I asked the rude, grumpy man in the booth when the next bus to the airport was. He gestured angrily up in the air, jabbering at me in Vietnamese and looking at me like I’d insulted him. I eventually realised he was pointing at a handwritten list, sellotaped to the window. I looked at it. There was no 7.15 bus indicated. But there was a 6.55. I returned to the man, having photographed the list, pointing at it and gesturing “6.55?” He grunted, shrugged his shoulders, pointed to the next on the list: “7.45”. “But what about this one?” I whimpered.
He called a colleague, who came over. I had much the same encounter with her, before she confirmed that the 6.55 had been cancelled, and the next one was 7.45. “Why didn’t he tell us when we arrived?” said Virle. “I don’t know,” said I. And off we went to get a Grab cab, which took us to the airport swiftly, comfortably, and for a bit over three quid. Sometimes, trying to do the backpacker thing really is more trouble than it’s worth.
At the airport, everything went smoothly, other than being summoned over by security after our take-on bag had been through the x-ray. “Knife,” said the man. Oh, shit. The Swiss Army knife we keep in the top of that bag. Forgotten all about it. The man was most apologetic, but there was nothing to be done: into the bin it went. *sob*.
And so on to the plane. Which was for some reason swirling with mist, like a capacious and rather chilly sauna. Where we sat on the tarmac as 9 o’ clock approached, and arrived, and departed. Unlike us. “This is actually not funny,” said Virle. “The timing was already getting a bit tight, with the scheduled delay. The hotel said check in is until midnight. After that…?”
Eventually, shortly after half past, we took off. And had an uneventful couple of hours. Other than the in-flight entertainment, which proved, well, particularly for an internal Vietnam flight, somewhat surreal:
By the time we landed, we were upwards of 45 minutes behind schedule, and were getting more than a bit edgy. For once, mercifully, our bags were among the first to emerge, and we scampered out to find a man holding up a sign with Virle’s name on it. Thank God! We had thought he might have given up on us, and we really did have no time to spare, to say the least.

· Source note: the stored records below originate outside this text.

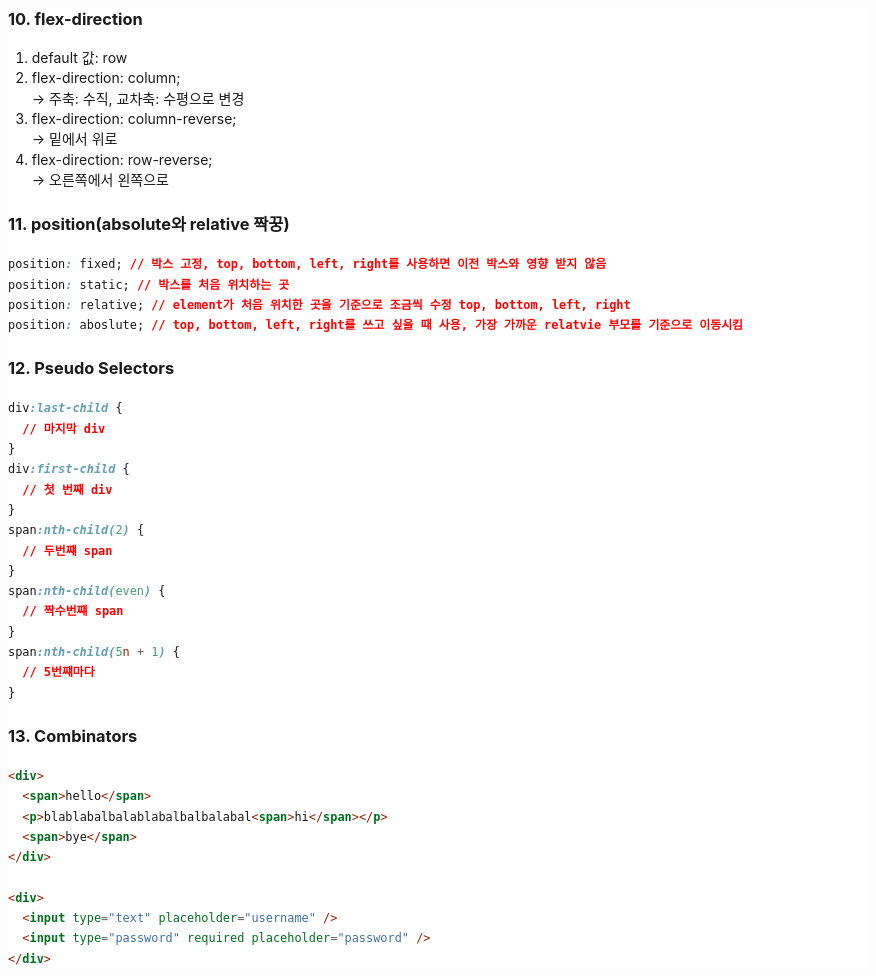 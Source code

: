 ### 10. flex-direction

1. default 값: row
2. flex-direction: column; <br>
   \-> 주축: 수직, 교차축: 수평으로 변경
3. flex-direction: column-reverse;<br>
   \-> 밑에서 위로
4. flex-direction: row-reverse;<br>
   \-> 오른쪽에서 왼쪽으로

### 11. position(absolute와 relative 짝꿍)

```css
position: fixed; // 박스 고정, top, bottom, left, right를 사용하면 이전 박스와 영향 받지 않음
position: static; // 박스를 처음 위치하는 곳
position: relative; // element가 처음 위치한 곳을 기준으로 조금씩 수정 top, bottom, left, right
position: aboslute; // top, bottom, left, right를 쓰고 싶을 때 사용, 가장 가까운 relatvie 부모를 기준으로 이동시킴
```

### 12. Pseudo Selectors

```css
div:last-child {
  // 마지막 div
}
div:first-child {
  // 첫 번째 div
}
span:nth-child(2) {
  // 두번쨰 span
}
span:nth-child(even) {
  // 짝수번쨰 span
}
span:nth-child(5n + 1) {
  // 5번쨰마다
}
```

### 13. Combinators

```html
<div>
  <span>hello</span>
  <p>blablabalbalablabalbalbalabal<span>hi</span></p>
  <span>bye</span>
</div>

<div>
  <input type="text" placeholder="username" />
  <input type="password" required placeholder="password" />
</div>
```
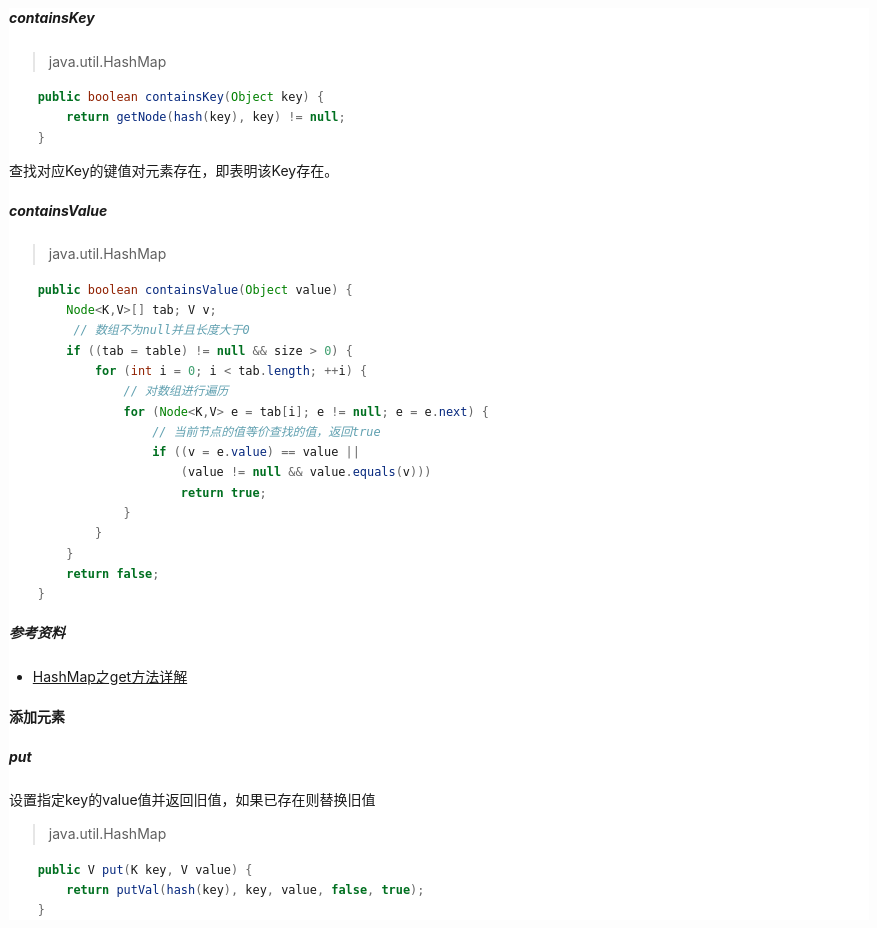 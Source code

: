

##### containsKey

> java.util.HashMap

```java
    public boolean containsKey(Object key) {
        return getNode(hash(key), key) != null;
    }
```



查找对应Key的键值对元素存在，即表明该Key存在。



##### containsValue

> java.util.HashMap

```java
    public boolean containsValue(Object value) {
        Node<K,V>[] tab; V v;
         // 数组不为null并且长度大于0
        if ((tab = table) != null && size > 0) {
            for (int i = 0; i < tab.length; ++i) {
                // 对数组进行遍历
                for (Node<K,V> e = tab[i]; e != null; e = e.next) {
                    // 当前节点的值等价查找的值，返回true
                    if ((v = e.value) == value ||
                        (value != null && value.equals(v)))
                        return true;
                }
            }
        }
        return false;
    }
```



##### 参考资料

- [HashMap之get方法详解](https://blog.csdn.net/weixin_39667787/article/details/86687414)



#### 添加元素

##### put

设置指定key的value值并返回旧值，如果已存在则替换旧值

> java.util.HashMap

```java
    public V put(K key, V value) {
        return putVal(hash(key), key, value, false, true);
    }
```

And so into Hanoi, our way littered with roadworks and other encumbrances, as the precious minutes ticked away. At midnight, we were within range, but… Oh, and I forgot to mention: the sim card we’d got in Saigon had decided to stop working, which meant no way to call ahead – and no internet in the event we needed to start finding alternative accommodation in the early hours, after almost 16 hours on the go.
Ten past the witching hour, and our cab pulled up outside the hotel, whose glass frontage allowed us to see a man sitting at the front desk. A very nice man, who welcomed us to Hanoi with a cheerful smile.
Please God, no more days like that.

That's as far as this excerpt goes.